- [ACTIVITY]:
Below are the records; count the lines in which "https" occurs and report only that number.

- [GIVEN RECORDS]:

# # # # #

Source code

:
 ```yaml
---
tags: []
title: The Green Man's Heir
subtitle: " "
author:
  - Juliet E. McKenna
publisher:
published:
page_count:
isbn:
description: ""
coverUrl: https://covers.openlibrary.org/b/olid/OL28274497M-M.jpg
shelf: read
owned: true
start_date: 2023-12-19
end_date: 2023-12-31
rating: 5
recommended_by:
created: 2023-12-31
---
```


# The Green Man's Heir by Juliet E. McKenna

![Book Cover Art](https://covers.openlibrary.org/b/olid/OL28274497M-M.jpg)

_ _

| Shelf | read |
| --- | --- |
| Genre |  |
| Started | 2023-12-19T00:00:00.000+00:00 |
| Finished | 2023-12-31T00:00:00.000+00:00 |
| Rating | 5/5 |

# # # # #

- [TASK ANSWER]:
2